I watched “The Wrestler” once again last night when it was on cable. I’ve seen it a few times since it came out in 2008 and realized that in all my years of writing about wrestling on the internet I haven’t written a review of it. Keep in mind I don’t write movie reviews and have no plans to make that a regular thing, but I try to see a lot of them every year because I’ve always enjoyed the art of storytelling. Since it’s The Wrestler and this is a wrestling site, I figured I should write a quick review on here.

The Wrestler is a great movie. I feel like it gets better every time I watch it because you can appreciate the pacing of the story. They don’t rush anything. Sometimes you watch a movie and think it went too long or too short. This one feels just right. It was one of the best movies of 2008. I can’t remember anything else from that year that topped it for me. (Note: I partied a lot more in 2008, so I may be forgetting things.)
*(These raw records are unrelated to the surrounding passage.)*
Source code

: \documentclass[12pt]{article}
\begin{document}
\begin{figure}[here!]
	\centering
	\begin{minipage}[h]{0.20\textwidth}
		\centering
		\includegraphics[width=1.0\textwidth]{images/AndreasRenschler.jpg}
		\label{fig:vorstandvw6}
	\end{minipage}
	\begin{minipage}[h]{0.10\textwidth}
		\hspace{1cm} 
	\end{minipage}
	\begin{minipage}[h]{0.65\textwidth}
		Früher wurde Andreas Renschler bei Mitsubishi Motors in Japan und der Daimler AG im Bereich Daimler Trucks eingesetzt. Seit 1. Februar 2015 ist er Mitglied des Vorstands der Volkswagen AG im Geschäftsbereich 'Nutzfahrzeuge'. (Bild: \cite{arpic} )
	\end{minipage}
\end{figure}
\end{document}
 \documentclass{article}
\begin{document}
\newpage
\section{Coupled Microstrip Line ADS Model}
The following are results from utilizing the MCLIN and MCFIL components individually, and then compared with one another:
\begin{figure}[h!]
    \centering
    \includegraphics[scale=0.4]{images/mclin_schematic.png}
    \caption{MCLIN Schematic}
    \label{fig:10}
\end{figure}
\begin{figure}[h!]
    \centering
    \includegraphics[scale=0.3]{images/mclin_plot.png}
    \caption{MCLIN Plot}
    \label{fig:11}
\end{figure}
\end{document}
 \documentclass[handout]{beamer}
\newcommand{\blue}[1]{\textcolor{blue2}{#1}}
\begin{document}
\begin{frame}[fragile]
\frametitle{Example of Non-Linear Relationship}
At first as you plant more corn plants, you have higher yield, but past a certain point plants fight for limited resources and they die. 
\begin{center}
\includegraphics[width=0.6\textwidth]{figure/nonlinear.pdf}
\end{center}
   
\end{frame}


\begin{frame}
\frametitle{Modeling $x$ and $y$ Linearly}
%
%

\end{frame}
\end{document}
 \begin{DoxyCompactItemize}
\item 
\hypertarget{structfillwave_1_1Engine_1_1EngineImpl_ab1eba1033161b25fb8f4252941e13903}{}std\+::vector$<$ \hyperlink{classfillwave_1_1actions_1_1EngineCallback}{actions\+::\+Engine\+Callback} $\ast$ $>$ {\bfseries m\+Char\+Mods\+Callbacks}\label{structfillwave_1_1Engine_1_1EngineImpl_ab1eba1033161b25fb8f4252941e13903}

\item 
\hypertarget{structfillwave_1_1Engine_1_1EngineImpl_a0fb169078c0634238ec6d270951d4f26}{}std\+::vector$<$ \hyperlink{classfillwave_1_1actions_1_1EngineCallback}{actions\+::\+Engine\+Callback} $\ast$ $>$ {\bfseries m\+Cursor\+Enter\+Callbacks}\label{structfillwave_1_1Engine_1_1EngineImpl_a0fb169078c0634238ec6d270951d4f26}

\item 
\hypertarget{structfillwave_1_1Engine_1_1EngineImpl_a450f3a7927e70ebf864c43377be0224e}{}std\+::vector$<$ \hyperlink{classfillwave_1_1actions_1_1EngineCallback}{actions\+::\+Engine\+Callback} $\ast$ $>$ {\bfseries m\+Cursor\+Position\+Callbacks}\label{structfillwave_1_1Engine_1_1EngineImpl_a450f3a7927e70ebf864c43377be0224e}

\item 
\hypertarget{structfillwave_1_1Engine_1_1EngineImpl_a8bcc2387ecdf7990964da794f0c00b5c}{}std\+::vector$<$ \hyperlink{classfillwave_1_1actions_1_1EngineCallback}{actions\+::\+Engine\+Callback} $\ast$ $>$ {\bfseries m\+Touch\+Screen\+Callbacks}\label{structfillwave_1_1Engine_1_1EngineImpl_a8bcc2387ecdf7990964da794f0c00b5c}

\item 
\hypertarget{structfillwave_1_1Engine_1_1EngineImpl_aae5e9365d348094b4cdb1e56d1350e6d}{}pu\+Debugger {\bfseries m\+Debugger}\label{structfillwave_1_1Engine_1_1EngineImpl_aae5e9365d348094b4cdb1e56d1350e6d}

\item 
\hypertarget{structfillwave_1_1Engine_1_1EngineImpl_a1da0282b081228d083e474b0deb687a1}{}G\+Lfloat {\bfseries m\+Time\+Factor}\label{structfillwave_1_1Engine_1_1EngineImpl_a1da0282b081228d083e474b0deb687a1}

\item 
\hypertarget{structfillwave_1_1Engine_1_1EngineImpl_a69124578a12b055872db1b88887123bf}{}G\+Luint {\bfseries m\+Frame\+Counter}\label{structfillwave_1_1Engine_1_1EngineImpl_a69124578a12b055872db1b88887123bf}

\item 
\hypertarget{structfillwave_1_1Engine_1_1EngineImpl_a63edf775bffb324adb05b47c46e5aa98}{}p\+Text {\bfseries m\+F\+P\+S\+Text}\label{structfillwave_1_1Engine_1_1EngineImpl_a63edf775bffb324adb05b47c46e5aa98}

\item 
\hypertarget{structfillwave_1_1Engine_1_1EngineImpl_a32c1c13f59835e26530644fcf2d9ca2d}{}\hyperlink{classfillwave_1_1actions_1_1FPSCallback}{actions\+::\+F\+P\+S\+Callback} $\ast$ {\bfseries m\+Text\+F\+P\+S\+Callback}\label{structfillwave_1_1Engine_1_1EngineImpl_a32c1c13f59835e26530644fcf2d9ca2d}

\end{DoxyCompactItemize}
Amazing performance by Mickey Rourke as Randy The Ram. He really worked his ass off and learned how to wrestle or at least he looked like he could. The matches he had in the movie with the likes of Ernest “The Cat” Miller and others were respectful to the business in that they showed viewers how a match takes place.

Rourke played a broken down wrestling that had health issues and was even told to stop wrestling, but he had a hard time adjusting to the “real world.” The scene where he works at a deli counter captures that aspect of the story perfectly. That’s a moment where you really want to see this guy turn his life around and find something that he loves, which ended up being more wrestling.

There isn’t that deep of a cast in terms of big names, but Marisa Tomei (hey George Costanza) does well as Randy’s stripper friend and the relationship with Randy’s daughter played by Evan Rachel Wood also paints Randy in another light. It would have been easy for Randy’s relationship with his daughter to have a feel good story because we want to see him happy, but not every movie has to have that feel good ending.

Randy’s a flawed character that has a tough time moving on from his fame as a wrestler. It’s a tale we know all too well from being wrestling fans and seeing some wrestlers struggle once they are no longer a major star, but it’s certainly not everybody in the wrestling business. It’s more of a darker story, yet it’s also easy to root for Randy to succeed as well.

Also, I respect the fact that they had a small budget around $6 million and produced such an entertaining film. Proof that story matters. No explosions and CGI green screen needed. The movie made about $45 million at the box office, so it was clearly a success.

I give this movie a coveted rating of 9 suplexes out of 10 (my joke movie rating system) or ****1/2 out of five.